/similar-images-remover

A Python tool to identify and remove similar-looking images from a dataset. Utilizes image preprocessing and hashing techniques for efficient comparison.

Primary LanguagePython

Similar Images Remover Tool

Description

This program is designed to find and remove similar-looking images in a folder containing a dataset of images collected from cameras. The goal is to optimize the dataset by removing duplicated or almost duplicated images that have minor differences and are considered non-essential for data collection and object recognition tasks.

The program uses provided functions for image comparison from imaging.py to assess the similarity between images. Specifically, it leverages the preprocess_image_change_detection function to preprocess the images and the compare_frames_change_detection function to compute a similarity score between a pair of images.

Installation

To run the program, follow these steps:

  1. Clone this GitHub repository to your local machine.
  2. Ensure you have Python installed (version 3.6 or later).
  3. Install the required libraries by running: pip install -r requirements.txt.

Usage

  1. Unzip your dataset (Eg. dataset.zip) into a folder.
  2. Execute the program by running the following command in the terminal:

python similar_images_remover.py --folder_path "/path/to/dataset_folder"

Replace "/path/to/dataset_folder" with the path to the folder containing your dataset.

Hyperparameters

Hyperparameter Description Default Value
--threshold Adjusts the similarity threshold for image removal. (Lower values result in stricter removal.) 0.85
--min_contour_area Minimum contour area for image comparison. (Lower values result in stricter removal.) 500
--gaussian_blur_radius A list of Gaussian blur radii for image preprocessing to remove high frequency features. ["None"]
--black_mask Percentage values (left, top, right, bottom) for the black mask applied to image borders. (0, 15, 0, 0)
--frame_change_thresh Threshold to convert grayscale images into binary. 25
--resize_shape Size to reshape the images. (200,200)

Output

The script will save the detected similar images along with their similarity scores to a text file for further analysis. The similar images will be removed from the dataset folder and the removed images will be moved to the removed_images directory.

Features

  • Automated Similarity Detection: The tool employs classical image comparison techniques to automatically detect and identify similar-looking images within the dataset. It uses a combination of preprocessing and contour analysis to ensure accurate and reliable similarity detection.

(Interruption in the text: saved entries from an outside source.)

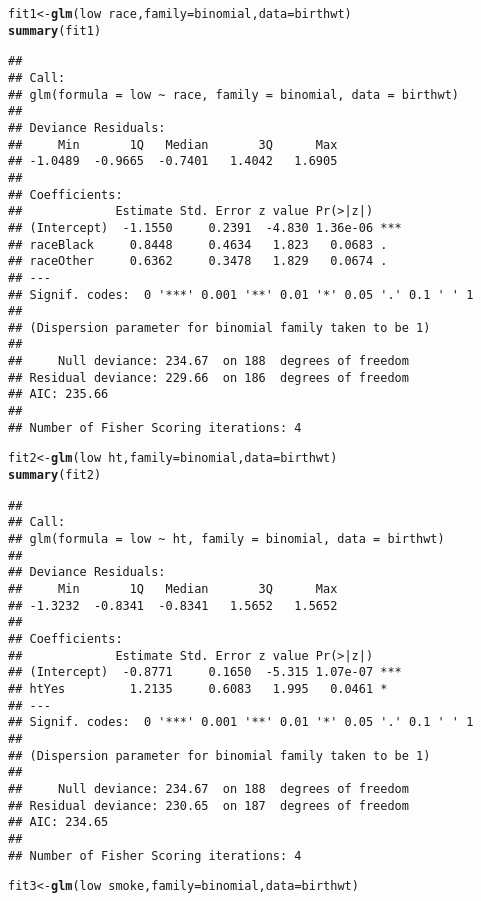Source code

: \documentclass{article}\usepackage[]{graphicx}\usepackage[]{color}
\makeatletter
\newcommand{\hlopt}[1]{\textcolor[rgb]{0,0,0}{#1}}%
\newcommand{\hlstd}[1]{\textcolor[rgb]{0.345,0.345,0.345}{#1}}%
\newcommand{\hlkwb}[1]{\textcolor[rgb]{0.69,0.353,0.396}{#1}}%
\newcommand{\hlkwc}[1]{\textcolor[rgb]{0.333,0.667,0.333}{#1}}%
\newcommand{\hlkwd}[1]{\textcolor[rgb]{0.737,0.353,0.396}{\textbf{#1}}}%
\newenvironment{kframe}{%
 \def\at@end@of@kframe{}%
 \ifinner\ifhmode%
  \def\at@end@of@kframe{\end{minipage}}%
  \begin{minipage}{\columnwidth}%
 \fi\fi%
 \def\FrameCommand##1{\hskip\@totalleftmargin \hskip-\fboxsep
 \colorbox{shadecolor}{##1}\hskip-\fboxsep
     \hskip-\linewidth \hskip-\@totalleftmargin \hskip\columnwidth}%
 \MakeFramed {\advance\hsize-\width
   \@totalleftmargin\z@ \linewidth\hsize
   \@setminipage}}%
 {\par\unskip\endMakeFramed%
 \at@end@of@kframe}
\newenvironment{knitrout}{}{} %
\makeatother
\begin{document}
\begin{knitrout}
\color{fgcolor}\begin{kframe}
\begin{alltt}
\hlstd{fit1} \hlkwb{<-} \hlkwd{glm}\hlstd{(low} \hlopt{~} \hlstd{race,} \hlkwc{family} \hlstd{= binomial,} \hlkwc{data} \hlstd{= birthwt)}
\hlkwd{summary}\hlstd{(fit1)}
\end{alltt}
\begin{verbatim}
## 
## Call:
## glm(formula = low ~ race, family = binomial, data = birthwt)
## 
## Deviance Residuals: 
##     Min       1Q   Median       3Q      Max  
## -1.0489  -0.9665  -0.7401   1.4042   1.6905  
## 
## Coefficients:
##             Estimate Std. Error z value Pr(>|z|)    
## (Intercept)  -1.1550     0.2391  -4.830 1.36e-06 ***
## raceBlack     0.8448     0.4634   1.823   0.0683 .  
## raceOther     0.6362     0.3478   1.829   0.0674 .  
## ---
## Signif. codes:  0 '***' 0.001 '**' 0.01 '*' 0.05 '.' 0.1 ' ' 1
## 
## (Dispersion parameter for binomial family taken to be 1)
## 
##     Null deviance: 234.67  on 188  degrees of freedom
## Residual deviance: 229.66  on 186  degrees of freedom
## AIC: 235.66
## 
## Number of Fisher Scoring iterations: 4
\end{verbatim}
\begin{alltt}
\hlstd{fit2} \hlkwb{<-} \hlkwd{glm}\hlstd{(low} \hlopt{~} \hlstd{ht,} \hlkwc{family} \hlstd{= binomial,} \hlkwc{data} \hlstd{= birthwt)}
\hlkwd{summary}\hlstd{(fit2)}
\end{alltt}
\begin{verbatim}
## 
## Call:
## glm(formula = low ~ ht, family = binomial, data = birthwt)
## 
## Deviance Residuals: 
##     Min       1Q   Median       3Q      Max  
## -1.3232  -0.8341  -0.8341   1.5652   1.5652  
## 
## Coefficients:
##             Estimate Std. Error z value Pr(>|z|)    
## (Intercept)  -0.8771     0.1650  -5.315 1.07e-07 ***
## htYes         1.2135     0.6083   1.995   0.0461 *  
## ---
## Signif. codes:  0 '***' 0.001 '**' 0.01 '*' 0.05 '.' 0.1 ' ' 1
## 
## (Dispersion parameter for binomial family taken to be 1)
## 
##     Null deviance: 234.67  on 188  degrees of freedom
## Residual deviance: 230.65  on 187  degrees of freedom
## AIC: 234.65
## 
## Number of Fisher Scoring iterations: 4
\end{verbatim}
\begin{alltt}
\hlstd{fit3} \hlkwb{<-} \hlkwd{glm}\hlstd{(low} \hlopt{~} \hlstd{smoke,} \hlkwc{family} \hlstd{= binomial,} \hlkwc{data} \hlstd{= birthwt)}

\end{alltt}
\end{kframe}
\end{knitrout}
\end{document}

  • Adjustable Similarity Threshold: Users have the flexibility to fine-tune the similarity threshold (--threshold) to control the strictness of image removal. This allows for customization based on the specific requirements of the dataset and object recognition tasks.

  • Visual Preprocessing Analysis: The tool provides a built-in functionality to visualize the preprocessing steps applied to the images (using visualize_preprocess_image). Users can experiment with different Gaussian blur radii (--gaussian_blur_radius) and black mask percentages (--black_mask) to understand their impact on image similarity scores. The Gaussian blur radius list determines the radius of the blurring kernel used for smoothing the images, while the black mask percentages control the size of the black mask applied to the image borders.

  • Smart Data Optimization: By removing duplicated or nearly identical images, the Similar Images Removal Tool efficiently optimizes the dataset. This optimization leads to reduced storage requirements, faster training times, and improved model generalization.